Ya es posible hablar de una interrupción del orden constitucional en Perú, aunque los supuestos hechos de los que se acusaba a Castillo no estaban sostenidos en demasiadas pruebas ni parecían particularmente fuertes. Es un hecho que las acusaciones de corrupción y las disputas internas son una moneda tan corriente dentro de la política peruana que constituyen una problemática endémica. Los últimos cinco presidentes del Perú fueron investigados o encarcelados por delitos de este tipo, mientras que el promedio de permanencia de un presidente bordea los 16 meses.
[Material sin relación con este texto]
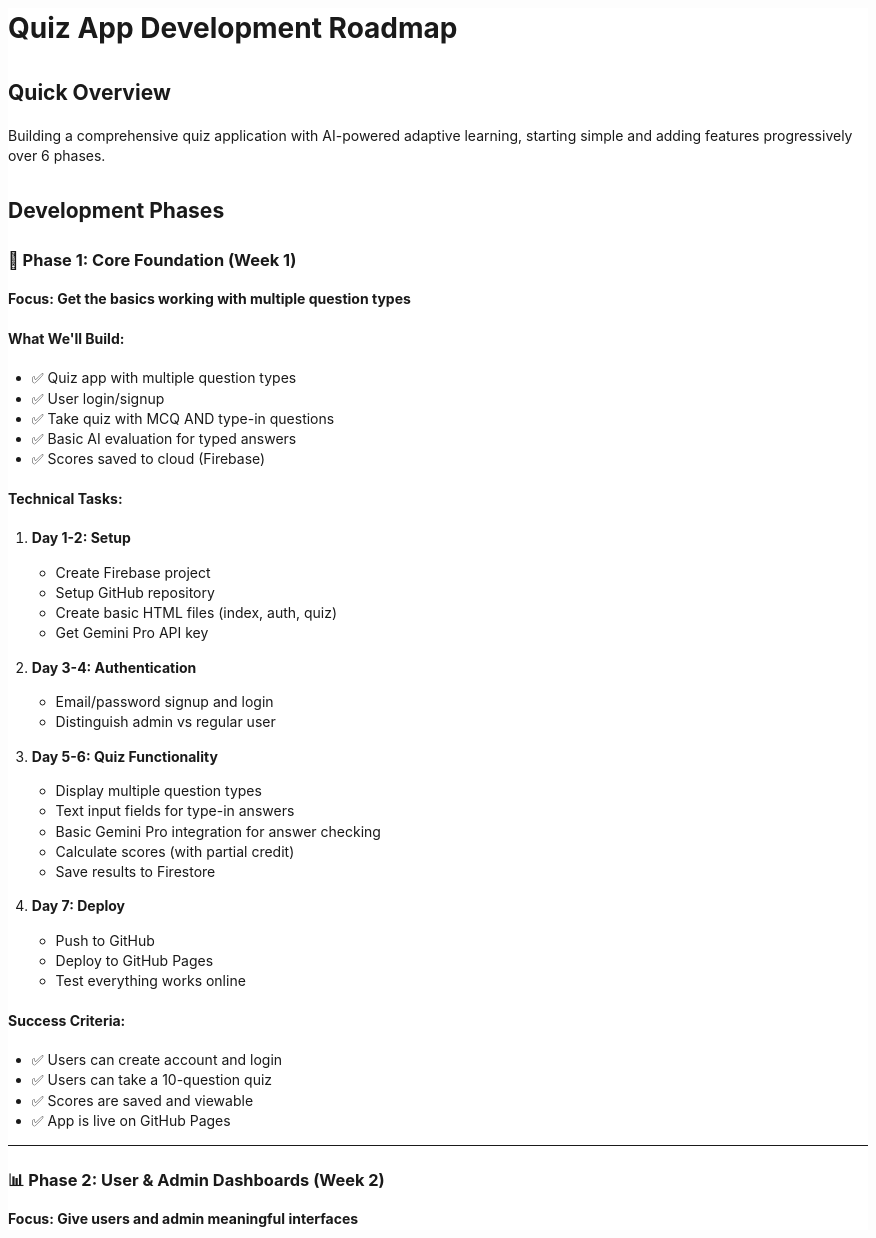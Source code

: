 # Quiz App Development Roadmap

## Quick Overview
Building a comprehensive quiz application with AI-powered adaptive learning, starting simple and adding features progressively over 6 phases.

## Development Phases

### 🚀 Phase 1: Core Foundation (Week 1)
**Focus: Get the basics working with multiple question types**

#### What We'll Build:
- ✅ Quiz app with multiple question types
- ✅ User login/signup
- ✅ Take quiz with MCQ AND type-in questions
- ✅ Basic AI evaluation for typed answers
- ✅ Scores saved to cloud (Firebase)

#### Technical Tasks:
1. **Day 1-2: Setup**
   - Create Firebase project
   - Setup GitHub repository
   - Create basic HTML files (index, auth, quiz)
   - Get Gemini Pro API key
   
2. **Day 3-4: Authentication**
   - Email/password signup and login
   - Distinguish admin vs regular user
   
3. **Day 5-6: Quiz Functionality**
   - Display multiple question types
   - Text input fields for type-in answers
   - Basic Gemini Pro integration for answer checking
   - Calculate scores (with partial credit)
   - Save results to Firestore
   
4. **Day 7: Deploy**
   - Push to GitHub
   - Deploy to GitHub Pages
   - Test everything works online

#### Success Criteria:
- ✅ Users can create account and login
- ✅ Users can take a 10-question quiz
- ✅ Scores are saved and viewable
- ✅ App is live on GitHub Pages

---

### 📊 Phase 2: User & Admin Dashboards (Week 2)
**Focus: Give users and admin meaningful interfaces**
No está tan claro aún si ya se puede hablar de autogolpe de Estado, pero lo cierto es que se parece bastante. El mandatario llevaba apenas poco más de un año y medio en la Casa de Pizarro, pero ya tuvo que hacer seis cambios de gabinete, entre los cuales uno de ellos se produjo durante la última semana. La inestabilidad estructural del país afectó su breve gobierno de tal forma que no son pocos quienes dudaban, desde su misma asunción, sobre su continuidad al frente del Poder Ejecutivo. A diferencia de sus predecesores, Castillo parecía decidido a resistir hasta las últimas consecuencias en el cargo. No obstante, al igual que quienes ocuparon su asiento previamente, terminó destituido y detenido. Por lo pronto, en la política peruana, una semana es una eternidad y todo puede cambiar de un momento al otro.
*Por Gonzalo Fiore Viani para La tinta / Foto de portada: A/D.